Islands ⭐︎⭐︎⭐︎ (Canada)
Screenwriter/director Martin Edralin captures the patience required as the tyranny of aging affects a loved one in his film: Islands. Joshua is also the eldest son. He was once a dentist, but leaving the Philippines meant he wasn’t licensed for Canada. Needing to support his parents–Alma (Vangie Alcasid), and his father, Reynaldo (Esteban Comilang), Joshua couldn’t afford the dentistry re-education and found humble work as a janitor. Joshua’s younger brother Paolo’s (Pablo S.J. Quiogue) married a White woman and lives outside of the mundane stress of elder care.
In a path that parallel’s Joshua, Filipino Canadian Edralin also captures the plight of the dutiful Filipina daughter, Marisol (Sheila Lotuaco). Marisol had often been invited to visit in Canada by Alma, but only finally makes it to attend Alma’s funeral. Marisol has been earning money in Kuwait, sending it back to her family in the Philippines. Like her cousin Joshua, she has missed out on love and family and unfortunately, lived a life filled with sexual harassment and possible assault.
Islands seems like a melancholy tribute to the lonely men and women not just living far from the islands of their birth, but also living as islands of isolation in far flung cities and countries.
There are few things worse than finding out one of your former loves left you and decided to change course in their love life.
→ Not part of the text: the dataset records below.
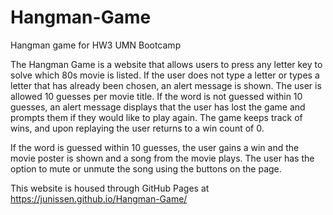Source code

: # Hangman-Game
Hangman game for HW3 UMN Bootcamp

The Hangman Game is a website that allows users to press any letter key to solve which 80s movie is listed. If the user does not type a letter or types a letter that has already been chosen, an alert message is shown. The user is allowed 10 guesses per movie title. If the word is not guessed within 10 guesses, an alert message displays that the user has lost the game and prompts them if they would like to play again. The game keeps track of wins, and upon replaying the user returns to a win count of 0. 

If the word is guessed within 10 guesses, the user gains a win and the movie poster is shown and a song from the movie plays. The user has the option to mute or unmute the song using the buttons on the page. 

This website is housed through GitHub Pages at https://junissen.github.io/Hangman-Game/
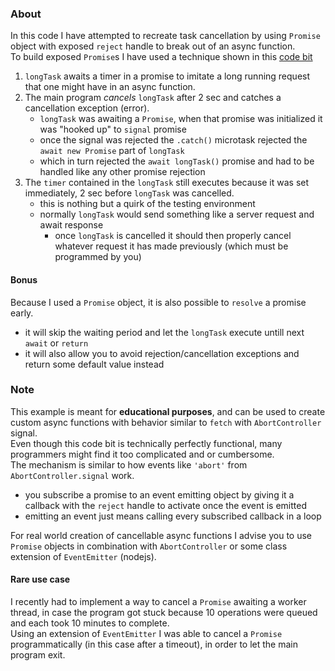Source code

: ### About
In this code I have attempted to recreate task cancellation by using `Promise` object with exposed `reject` handle to break out of an async function.      
To build exposed `Promise`s I have used a technique shown in this [code bit](https://github.com/DANser-freelancer/code_bits/tree/deferred-promise-factory)
1. `longTask` awaits a timer in a promise to imitate a long running request that one might have in an async function.      
2. The main program *cancels* `longTask` after 2 sec and catches a cancellation exception (error).
   - `longTask` was awaiting a `Promise`, when that promise was initialized it was "hooked up" to `signal` promise
   - once the signal was rejected the `.catch()` microtask rejected the `await new Promise` part of `longTask`
   - which in turn rejected the `await longTask()` promise and had to be handled like any other promise rejection     
3. The `timer` contained in the `longTask` still executes because it was set immediately, 2 sec before `longTask` was cancelled.        
   - this is nothing but a quirk of the testing environment
   - normally `longTask` would send something like a server request and await response
     - once `longTask` is cancelled it should then properly cancel whatever request it has made previously (which must be programmed by you)
#### Bonus       
Because I used a `Promise` object, it is also possible to `resolve` a promise early.
- it will skip the waiting period and let the `longTask` execute untill next `await` or `return`
- it will also allow you to avoid rejection/cancellation exceptions and return some default value instead
### Note
This example is meant for **educational purposes**, and can be used to create custom async functions with behavior similar to `fetch` with `AbortController` signal.       
Even though this code bit is technically perfectly functional, many programmers might find it too complicated and or cumbersome.      
The mechanism is similar to how events like `'abort'` from `AbortController.signal` work.
- you subscribe a promise to an event emitting object by giving it a callback with the `reject` handle to activate once the event is emitted
- emitting an event just means calling every subscribed callback in a loop

For real world creation of cancellable async functions I advise you to use `Promise` objects in combination with `AbortController` or some class extension of `EventEmitter` (nodejs).
#### Rare use case      
I recently had to implement a way to cancel a `Promise` awaiting a worker thread, in case the program got stuck because 10 operations were queued and each took 10 minutes to complete.        
Using an extension of `EventEmitter` I was able to cancel a `Promise` programmatically (in this case after a timeout), in order to let the main program exit. 
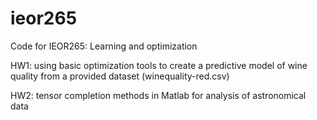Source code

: # ieor265
Code for IEOR265: Learning and optimization

HW1: using basic optimization tools to create a predictive model of wine quality from a provided dataset (winequality-red.csv)

HW2: tensor completion methods in Matlab for analysis of astronomical data
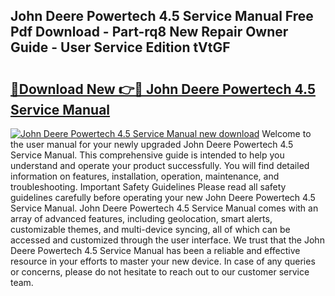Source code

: ## John Deere Powertech 4.5 Service Manual Free Pdf Download - Part-rq8 New Repair Owner Guide - User Service Edition tVtGF

# <h2><a href="http://bc94618.oget.top/?id=John+Deere+Powertech+4.5+Service+Manual">🔗Download New 👉🔴 John Deere Powertech 4.5 Service Manual</a></h2>

[![John Deere Powertech 4.5 Service Manual new download](https://i.imgur.com/5g1atiW.png)](http://bc94618.oget.top/?id=John+Deere+Powertech+4.5+Service+Manual)
Welcome to the user manual for your newly upgraded John Deere Powertech 4.5 Service Manual. This comprehensive guide is intended to help you understand and operate your product successfully. You will find detailed information on features, installation, operation, maintenance, and troubleshooting. Important Safety Guidelines Please read all safety guidelines carefully before operating your new John Deere Powertech 4.5 Service Manual. John Deere Powertech 4.5 Service Manual comes with an array of advanced features, including geolocation, smart alerts, customizable themes, and multi-device syncing, all of which can be accessed and customized through the user interface. We trust that the John Deere Powertech 4.5 Service Manual has been a reliable and effective resource in your efforts to master your new device. In case of any queries or concerns, please do not hesitate to reach out to our customer service team.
In the case of performance artist and now college instructor (Lynn Chen) her romance with Kris (Pooya Mohseni) ended abruptly. He didn’t just decide he wasn’t interested in women any more. He decided to transition to being female with a decided preference for men.
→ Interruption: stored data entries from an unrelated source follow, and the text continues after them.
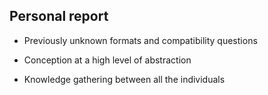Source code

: ## Personal report

* Previously unknown formats and compatibility questions

* Conception at a high level of abstraction

* Knowledge gathering between all the individuals
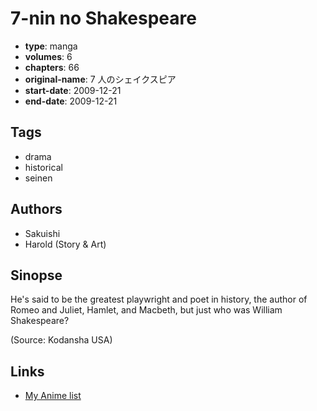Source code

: # 7-nin no Shakespeare

-   **type**: manga
-   **volumes**: 6
-   **chapters**: 66
-   **original-name**: 7 人のシェイクスピア
-   **start-date**: 2009-12-21
-   **end-date**: 2009-12-21

## Tags

-   drama
-   historical
-   seinen

## Authors

-   Sakuishi
-   Harold (Story & Art)

## Sinopse

He's said to be the greatest playwright and poet in history, the author of Romeo and Juliet, Hamlet, and Macbeth, but just who was William Shakespeare?

(Source: Kodansha USA)

## Links

-   [My Anime list](https://myanimelist.net/manga/17970/7-nin_no_Shakespeare)

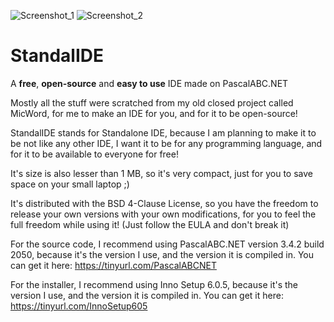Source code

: ![Screenshot_1](https://user-images.githubusercontent.com/81249219/120391616-f7074b00-c337-11eb-819b-217ace375ee3.png)
![Screenshot_2](https://user-images.githubusercontent.com/81249219/143449482-a1acf3d9-0b67-4f6f-a176-3d8b11bfe4cc.png)
# StandalIDE
A **free**, **open-source** and **easy to use** IDE made on PascalABC.NET

Mostly all the stuff were scratched from my old closed project called MicWord, for me to make an IDE for you, and for it to be open-source!

StandalIDE stands for Standalone IDE, because I am planning to make it to be not like any other IDE, I want it to be for any programming language, and for it to be available to everyone for free!

It's size is also lesser than 1 MB, so it's very compact, just for you to save space on your small laptop ;)

It's distributed with the BSD 4-Clause License, so you have the freedom to release your own versions with your own modifications, for you to feel the full freedom while using it! (Just follow the EULA and don't break it)

For the source code, I recommend using PascalABC.NET version 3.4.2 build 2050, because it's the version I use, and the version it is compiled in. You can get it here: https://tinyurl.com/PascalABCNET

For the installer, I recommend using Inno Setup 6.0.5, because it's the version I use, and the version it is compiled in. You can get it here: https://tinyurl.com/InnoSetup605
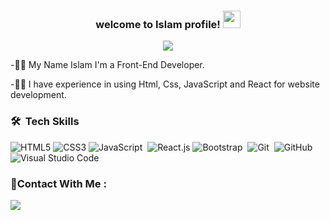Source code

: 
<h3 align="center">
    welcome to Islam profile!

  
  <img src="https://media.giphy.com/media/hvRJCLFzcasrR4ia7z/giphy.gif" width="28">
  
</h3>
<p align="center">
  <a href="https://github.com/DenverCoder1/readme-typing-svg"><img src="https://readme-typing-svg.herokuapp.com/?lines=Front%20end%20developer&font=Fira%20Code&center=true&width=440&height=45&color=#6f24bf&vCenter=true&size=22"></a>
</p> 

<div
  align="start">
-🧑‍💻 My Name Islam I'm a Front-End Developer.

-🧑‍💻 I have experience in using Html, Css, JavaScript and React for  website development.

</div>



### 🛠 &nbsp;Tech Skills

![HTML5](https://img.shields.io/badge/-HTML5-%23E44D27?style=flat-square&logo=html5&logoColor=ffffff)
![CSS3](https://img.shields.io/badge/-CSS3-%231572B6?style=flat-square&logo=css3)
![JavaScript](https://img.shields.io/badge/-JavaScript-05122A?style=flat&logo=javascript)&nbsp;
![React.js](https://img.shields.io/badge/-React-05122A?style=flat&logo=react)
![Bootstrap](https://img.shields.io/badge/-Bootstrap-05122A?style=flat&logo=bootstrap&logoColor=563D7C)&nbsp;
![Git](https://img.shields.io/badge/-Git-05122A?style=flat&logo=git)&nbsp;
![GitHub](https://img.shields.io/badge/-GitHub-05122A?style=flat&logo=github)&nbsp;
![Visual Studio Code](https://img.shields.io/badge/-Visual%20Studio%20Code-05122A?style=flat&logo=visual-studio-code&logoColor=007ACC)&nbsp;


 ### 🔗Contact With Me :

<a href="https://www.linkedin.com/in/islam-atwa-79b37524a/" target="_blank"><img src="https://img.shields.io/badge/-Islam Atwa-0077B5?style=for-the-badge&logo=Linkedin&logoColor=white"/></a>
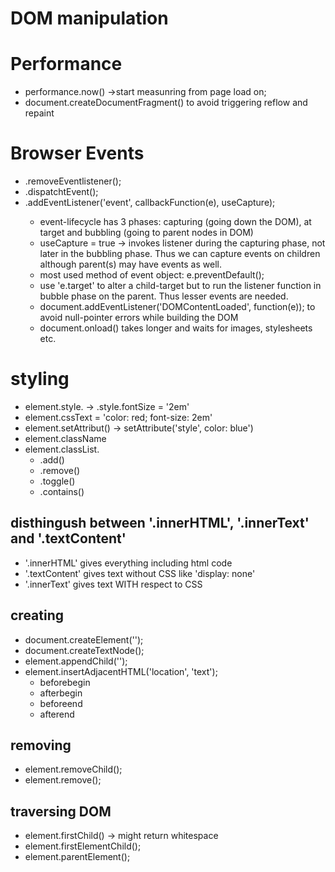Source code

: # DOM manipulation

# Performance
+ performance.now() ->start measunring from page load on; 
+ document.createDocumentFragment() to avoid triggering reflow and repaint

# Browser Events
+ .removeEventlistener();
+ .dispatchtEvent();
+ <event-target>.addEventListener('event', callbackFunction(e), useCapture);
    - event-lifecycle has 3 phases: capturing (going down the DOM), at target and bubbling (going to parent nodes in DOM) 
    - useCapture = true -> invokes listener during the capturing phase, not later in the bubbling phase. Thus we can capture events on children although parent(s) may have events as well.
    - most used method of event object: e.preventDefault();
    - use 'e.target' to alter a child-target but to run the listener function in bubble phase on the parent. Thus lesser events are needed.
    - document.addEventListener('DOMContentLoaded', function(e)); to avoid null-pointer errors while building the DOM
    - document.onload() takes longer and waits for images, stylesheets etc. 


# styling
+ element.style.<prop> -> .style.fontSize = '2em'
+ element.cssText = 'color: red; font-size: 2em'
+ element.setAttribut() -> setAttribute('style', color: blue')
+ element.className
+ element.classList.
    - .add()
    - .remove()
    - .toggle()
    - .contains()

## disthingush between '.innerHTML', '.innerText' and '.textContent'
+ '.innerHTML' gives everything including html code
+ '.textContent' gives text without CSS like 'display: none'
+ '.innerText' gives text WITH respect to CSS

## creating
+ document.createElement('');
+ document.createTextNode();
+ element.appendChild('');
+ element.insertAdjacentHTML('location', 'text');
    - beforebegin
    - afterbegin
    - beforeend
    - afterend

## removing
+ element.removeChild();
+ element.remove();


## traversing DOM
+ element.firstChild() -> might return whitespace
+ element.firstElementChild();
+ element.parentElement();

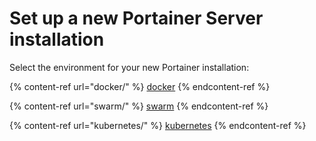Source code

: # Set up a new Portainer Server installation

Select the environment for your new Portainer installation:

{% content-ref url="docker/" %}
[docker](docker/)
{% endcontent-ref %}

{% content-ref url="swarm/" %}
[swarm](swarm/)
{% endcontent-ref %}

{% content-ref url="kubernetes/" %}
[kubernetes](kubernetes/)
{% endcontent-ref %}

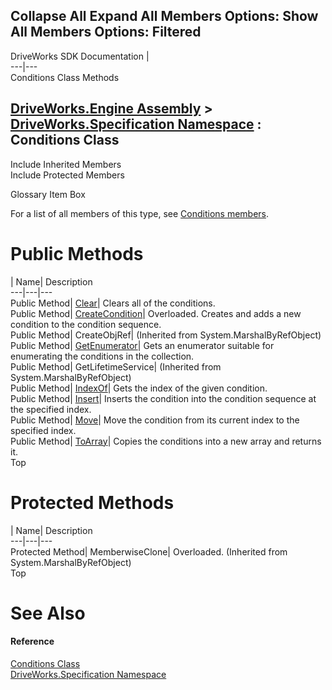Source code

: Collapse All Expand All Members Options: Show All  Members Options: Filtered   
---  
DriveWorks SDK Documentation  |   
---|---  
Conditions Class Methods   
  
[DriveWorks.Engine Assembly](topic2156.md) > [DriveWorks.Specification Namespace](topic10764.md) : Conditions Class  
---  
  
Include Inherited Members    
Include Protected Members    


Glossary Item Box

For a list of all members of this type, see [Conditions members](topic10866.md).

# Public Methods

| Name| Description  
---|---|---  
Public Method| [Clear](topic10871.md)| Clears all of the conditions.   
Public Method| [CreateCondition](topic10872.md)| Overloaded. Creates and adds a new condition to the condition sequence.   
Public Method| CreateObjRef|  (Inherited from System.MarshalByRefObject)  
Public Method| [GetEnumerator](topic10877.md)| Gets an enumerator suitable for enumerating the conditions in the collection.   
Public Method| GetLifetimeService|  (Inherited from System.MarshalByRefObject)  
Public Method| [IndexOf](topic10878.md)| Gets the index of the given condition.   
Public Method| [Insert](topic10879.md)| Inserts the condition into the condition sequence at the specified index.   
Public Method| [Move](topic10880.md)| Move the condition from its current index to the specified index.   
Public Method| [ToArray](topic10881.md)| Copies the conditions into a new array and returns it.   
Top

# Protected Methods

| Name| Description  
---|---|---  
Protected Method| MemberwiseClone| Overloaded. (Inherited from System.MarshalByRefObject)  
Top

# See Also

#### Reference

[Conditions Class](topic10865.md)   
[DriveWorks.Specification Namespace](topic10764.md)


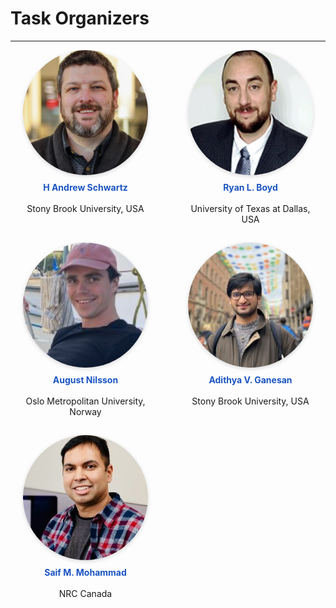 # Task Organizers
---

<div class="organizer-grid">

<figure>
  <img src="../images/nikita_soni.jpeg"  alt="Nikita Soni">
  <figcaption><strong>Nikita Soni</strong><br>Stony Brook University, USA</figcaption>
</figure>

<figure>
  <img src="../images/andrew_schwartz.jpg"  alt="H Andrew Schwartz">
  <figcaption><strong>H Andrew Schwartz</strong><br>Stony Brook University, USA</figcaption>
</figure>

<figure>
  <img src="../images/ryan_boyd.jpg"  alt="Ryan L. Boyd">
  <figcaption><strong>Ryan L. Boyd</strong><br>University of Texas at Dallas, USA</figcaption>
</figure>

<figure>
  <img src="../images/tony-bui.jpg"  alt="Tony Bui">
  <figcaption><strong>Tony Bui</strong><br>Stony Brook University, USA</figcaption>
</figure>

<figure>
  <img src="../images/syeda_mahwish.jpeg"  alt="Syeda Mahwish">
  <figcaption><strong>Syeda Mahwish</strong><br>Stony Brook University, USA</figcaption>
</figure>

<figure>
  <img src="../images/august_nilsson.jpeg"  alt="August Nilsson">
  <figcaption><strong>August Nilsson</strong><br>Oslo Metropolitan University, Norway</figcaption>
</figure>

<figure>
  <img src="../images/adithya_ganesan.jpeg"  alt="Adithya V. Ganesan">
  <figcaption><strong>Adithya V. Ganesan</strong><br>Stony Brook University, USA</figcaption>
</figure>

<figure>
  <img src="../images/lyle_ungar.jpg"  alt="Lyle Ungar">
  <figcaption><strong>Lyle Ungar</strong><br>University of Pennsylvania, USA</figcaption>
</figure>

<figure>
  <img src="../images/niranjan_balasubramanian.jpg"  alt="Niranjan Balasubramanian">
  <figcaption><strong>Niranjan Balasubramanian</strong><br>Stony Brook University, USA</figcaption>
</figure>

<figure>
  <img src="../images/saif_mohammad.jpeg"  alt="Saif M. Mohammad">
  <figcaption><strong>Saif M. Mohammad</strong><br>NRC Canada</figcaption>
</figure>

</div>

<style>
.organizer-grid{
  /* 4 columns fixed at 200 px; horizontal scroll on phones */
  display:grid;
  grid-template-columns: repeat(4, 200px);
  gap: 3rem 4rem;
  justify-content:center;
  overflow-x:auto;
  padding-bottom:1rem;
}
.organizer-grid figure{
  margin:0;
  width:200px;               /* card width  */
  height:260px;              /* card height */
  text-align:center;
}
.organizer-grid img{
  width:200px; height:200px; /* photo size  */
  object-fit:cover; border-radius:50%;
  box-shadow:0 2px 6px rgba(0,0,0,.15);
}
.organizer-grid figcaption{
  margin-top:0.5rem;
  height:60px;               /* caption box keeps every card equal height */
  display:flex; flex-direction:column;
  justify-content:flex-start; align-items:center;
}
.organizer-grid strong{ color:#1a54c2; }  /* blue name */
</style>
Kris has had her “gender affirmation surgery” a decade ago, but now she comes for closure with Naomi. Things begin friendly enough, but there’s a load of hurt that will be unpacked and finally hurled around.
Writer/director Mari Walker is herself hapa, half-Japanese half-White. According to an article in the Alliance of Female Journalists, her mother had little awareness of her Japanese culture. Walker had lived and worked as a man until she decided to live more authentically and transitioned. Co-writing with Kristen Uno, during one night in Phoenix, Walker takes us from awkward silences to cautious political correctness until a secret breaks down to the raw anger and bitterness that have been festering for a decade.
See You Then made its world premiere at SXSW Online 2021. Running time is 74 minutes.